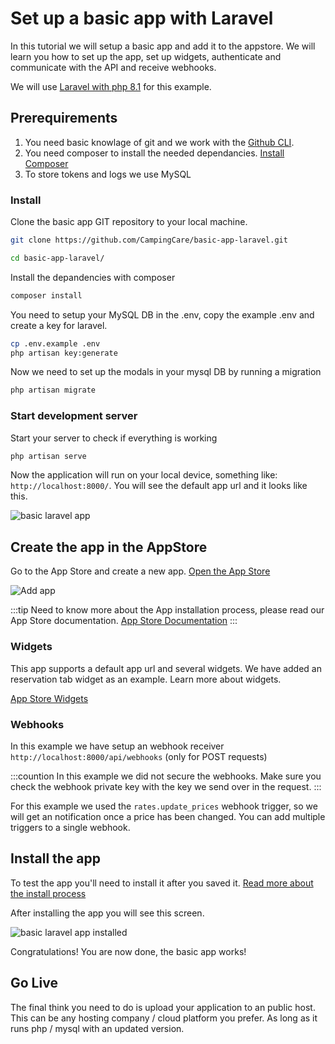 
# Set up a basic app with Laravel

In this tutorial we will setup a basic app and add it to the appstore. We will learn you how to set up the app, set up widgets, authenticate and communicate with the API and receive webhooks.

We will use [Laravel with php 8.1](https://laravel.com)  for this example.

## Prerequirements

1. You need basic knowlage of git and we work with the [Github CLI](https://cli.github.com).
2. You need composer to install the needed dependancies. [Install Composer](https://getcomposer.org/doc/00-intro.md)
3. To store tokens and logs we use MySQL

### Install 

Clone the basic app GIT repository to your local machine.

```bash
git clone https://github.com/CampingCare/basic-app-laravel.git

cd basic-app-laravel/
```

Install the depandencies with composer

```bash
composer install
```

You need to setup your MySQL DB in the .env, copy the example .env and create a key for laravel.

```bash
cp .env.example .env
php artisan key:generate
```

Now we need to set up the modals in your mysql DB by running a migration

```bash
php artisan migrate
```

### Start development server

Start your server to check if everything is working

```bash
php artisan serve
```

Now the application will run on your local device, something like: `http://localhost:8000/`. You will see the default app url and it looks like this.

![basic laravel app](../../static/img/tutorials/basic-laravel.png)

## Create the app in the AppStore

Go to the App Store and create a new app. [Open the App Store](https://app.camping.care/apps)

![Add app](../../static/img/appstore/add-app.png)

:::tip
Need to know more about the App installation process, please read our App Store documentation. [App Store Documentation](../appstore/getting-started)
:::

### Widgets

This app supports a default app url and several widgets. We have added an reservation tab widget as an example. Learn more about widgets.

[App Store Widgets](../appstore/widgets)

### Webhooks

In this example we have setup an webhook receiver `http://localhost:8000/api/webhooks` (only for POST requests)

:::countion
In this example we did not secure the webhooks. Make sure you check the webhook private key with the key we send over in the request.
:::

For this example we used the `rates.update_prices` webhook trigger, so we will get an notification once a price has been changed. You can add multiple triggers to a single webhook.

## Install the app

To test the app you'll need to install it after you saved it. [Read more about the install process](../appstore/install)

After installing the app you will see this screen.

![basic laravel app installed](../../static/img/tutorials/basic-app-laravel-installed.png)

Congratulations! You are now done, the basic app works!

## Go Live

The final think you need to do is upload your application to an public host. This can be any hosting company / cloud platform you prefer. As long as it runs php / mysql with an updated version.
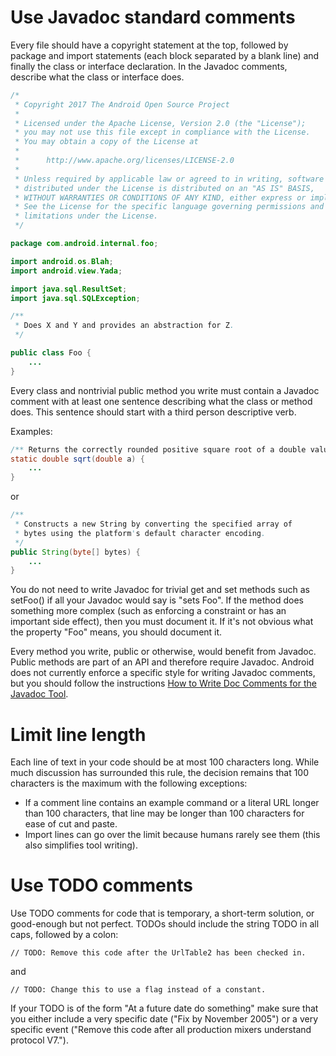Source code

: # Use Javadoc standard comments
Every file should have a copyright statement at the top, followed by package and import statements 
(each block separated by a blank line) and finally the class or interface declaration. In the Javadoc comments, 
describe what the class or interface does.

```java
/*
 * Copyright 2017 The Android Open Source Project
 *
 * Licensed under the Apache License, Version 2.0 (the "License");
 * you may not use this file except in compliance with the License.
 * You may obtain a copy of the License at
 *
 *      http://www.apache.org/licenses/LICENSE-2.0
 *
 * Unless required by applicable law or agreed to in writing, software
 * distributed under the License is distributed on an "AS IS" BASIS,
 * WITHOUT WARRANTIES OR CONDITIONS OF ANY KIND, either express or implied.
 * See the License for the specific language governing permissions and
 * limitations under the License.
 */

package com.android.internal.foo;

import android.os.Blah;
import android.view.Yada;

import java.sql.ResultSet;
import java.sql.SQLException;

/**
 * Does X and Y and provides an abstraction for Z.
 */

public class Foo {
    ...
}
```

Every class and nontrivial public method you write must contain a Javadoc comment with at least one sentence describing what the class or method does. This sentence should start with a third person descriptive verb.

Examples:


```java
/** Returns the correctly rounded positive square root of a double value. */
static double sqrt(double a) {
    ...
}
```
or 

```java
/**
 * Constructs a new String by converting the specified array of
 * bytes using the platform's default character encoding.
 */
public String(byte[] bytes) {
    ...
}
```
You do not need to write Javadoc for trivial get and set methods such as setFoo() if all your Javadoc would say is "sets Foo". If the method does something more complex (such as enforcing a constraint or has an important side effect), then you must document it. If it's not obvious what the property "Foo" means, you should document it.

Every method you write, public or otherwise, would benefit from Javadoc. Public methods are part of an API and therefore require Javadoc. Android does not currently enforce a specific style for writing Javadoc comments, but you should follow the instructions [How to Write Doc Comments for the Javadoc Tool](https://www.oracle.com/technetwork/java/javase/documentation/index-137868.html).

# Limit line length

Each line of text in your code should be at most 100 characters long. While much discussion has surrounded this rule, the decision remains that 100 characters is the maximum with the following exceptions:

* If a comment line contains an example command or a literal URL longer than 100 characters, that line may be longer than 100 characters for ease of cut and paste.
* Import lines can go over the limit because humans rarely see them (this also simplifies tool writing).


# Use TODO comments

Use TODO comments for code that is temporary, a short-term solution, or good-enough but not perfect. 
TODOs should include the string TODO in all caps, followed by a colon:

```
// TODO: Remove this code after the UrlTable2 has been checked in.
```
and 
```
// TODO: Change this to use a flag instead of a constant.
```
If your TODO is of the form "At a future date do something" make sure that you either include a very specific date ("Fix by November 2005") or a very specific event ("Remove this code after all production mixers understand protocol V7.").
= = = = = = =
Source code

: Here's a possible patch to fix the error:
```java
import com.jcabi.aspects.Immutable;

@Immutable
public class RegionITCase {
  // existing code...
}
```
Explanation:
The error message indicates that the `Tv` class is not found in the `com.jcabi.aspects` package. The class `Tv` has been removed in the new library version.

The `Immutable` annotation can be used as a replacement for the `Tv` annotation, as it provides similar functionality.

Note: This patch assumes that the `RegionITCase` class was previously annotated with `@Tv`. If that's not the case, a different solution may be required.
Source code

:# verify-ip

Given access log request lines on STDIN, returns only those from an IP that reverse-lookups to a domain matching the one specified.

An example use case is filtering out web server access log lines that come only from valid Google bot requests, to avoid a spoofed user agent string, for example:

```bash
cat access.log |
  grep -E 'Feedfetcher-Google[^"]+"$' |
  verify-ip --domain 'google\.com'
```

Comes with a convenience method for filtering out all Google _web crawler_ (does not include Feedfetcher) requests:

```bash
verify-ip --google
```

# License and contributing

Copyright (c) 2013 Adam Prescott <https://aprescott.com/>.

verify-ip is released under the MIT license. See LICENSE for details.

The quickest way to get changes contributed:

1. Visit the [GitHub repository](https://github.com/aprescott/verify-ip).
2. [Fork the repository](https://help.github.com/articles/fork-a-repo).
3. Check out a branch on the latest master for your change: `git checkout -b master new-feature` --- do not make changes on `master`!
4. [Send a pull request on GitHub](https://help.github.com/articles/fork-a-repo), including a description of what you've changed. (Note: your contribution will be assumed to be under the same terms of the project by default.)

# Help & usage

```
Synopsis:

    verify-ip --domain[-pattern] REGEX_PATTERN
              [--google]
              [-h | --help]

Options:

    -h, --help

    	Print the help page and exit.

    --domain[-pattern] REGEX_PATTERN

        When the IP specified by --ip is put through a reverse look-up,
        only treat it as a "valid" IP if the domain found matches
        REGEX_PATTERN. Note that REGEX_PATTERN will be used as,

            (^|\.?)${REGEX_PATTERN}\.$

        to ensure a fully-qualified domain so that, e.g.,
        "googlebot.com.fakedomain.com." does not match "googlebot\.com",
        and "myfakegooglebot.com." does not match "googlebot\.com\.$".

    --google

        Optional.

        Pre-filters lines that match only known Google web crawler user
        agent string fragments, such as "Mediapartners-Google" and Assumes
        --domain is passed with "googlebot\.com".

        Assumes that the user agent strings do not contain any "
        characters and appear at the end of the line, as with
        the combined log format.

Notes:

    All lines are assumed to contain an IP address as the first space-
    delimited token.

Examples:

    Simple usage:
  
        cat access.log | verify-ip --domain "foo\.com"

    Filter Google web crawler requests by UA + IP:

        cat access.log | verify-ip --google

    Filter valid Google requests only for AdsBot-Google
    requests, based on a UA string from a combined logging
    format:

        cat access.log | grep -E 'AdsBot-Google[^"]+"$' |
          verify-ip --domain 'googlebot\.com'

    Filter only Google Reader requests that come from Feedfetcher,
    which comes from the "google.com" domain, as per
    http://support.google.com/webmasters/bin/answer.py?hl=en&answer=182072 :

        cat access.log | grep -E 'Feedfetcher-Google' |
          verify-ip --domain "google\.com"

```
= = = = = = =
Reproduce, word for word and in full, only the lines above that start at the line with "# Set up a basic app with Laravel" and run through the line with "### Widgets", both ends included.

◆ **PROBLEM SOLUTION**
# Set up a basic app with Laravel

In this tutorial we will setup a basic app and add it to the appstore. We will learn you how to set up the app, set up widgets, authenticate and communicate with the API and receive webhooks.

We will use [Laravel with php 8.1](https://laravel.com)  for this example.

## Prerequirements

1. You need basic knowlage of git and we work with the [Github CLI](https://cli.github.com).
2. You need composer to install the needed dependancies. [Install Composer](https://getcomposer.org/doc/00-intro.md)
3. To store tokens and logs we use MySQL

### Install 

Clone the basic app GIT repository to your local machine.

```bash
git clone https://github.com/CampingCare/basic-app-laravel.git

cd basic-app-laravel/
```

Install the depandencies with composer

```bash
composer install
```

You need to setup your MySQL DB in the .env, copy the example .env and create a key for laravel.

```bash
cp .env.example .env
php artisan key:generate
```

Now we need to set up the modals in your mysql DB by running a migration

```bash
php artisan migrate
```

### Start development server

Start your server to check if everything is working

```bash
php artisan serve
```

Now the application will run on your local device, something like: `http://localhost:8000/`. You will see the default app url and it looks like this.

![basic laravel app](../../static/img/tutorials/basic-laravel.png)

## Create the app in the AppStore

Go to the App Store and create a new app. [Open the App Store](https://app.camping.care/apps)

![Add app](../../static/img/appstore/add-app.png)

:::tip
Need to know more about the App installation process, please read our App Store documentation. [App Store Documentation](../appstore/getting-started)
:::

### Widgets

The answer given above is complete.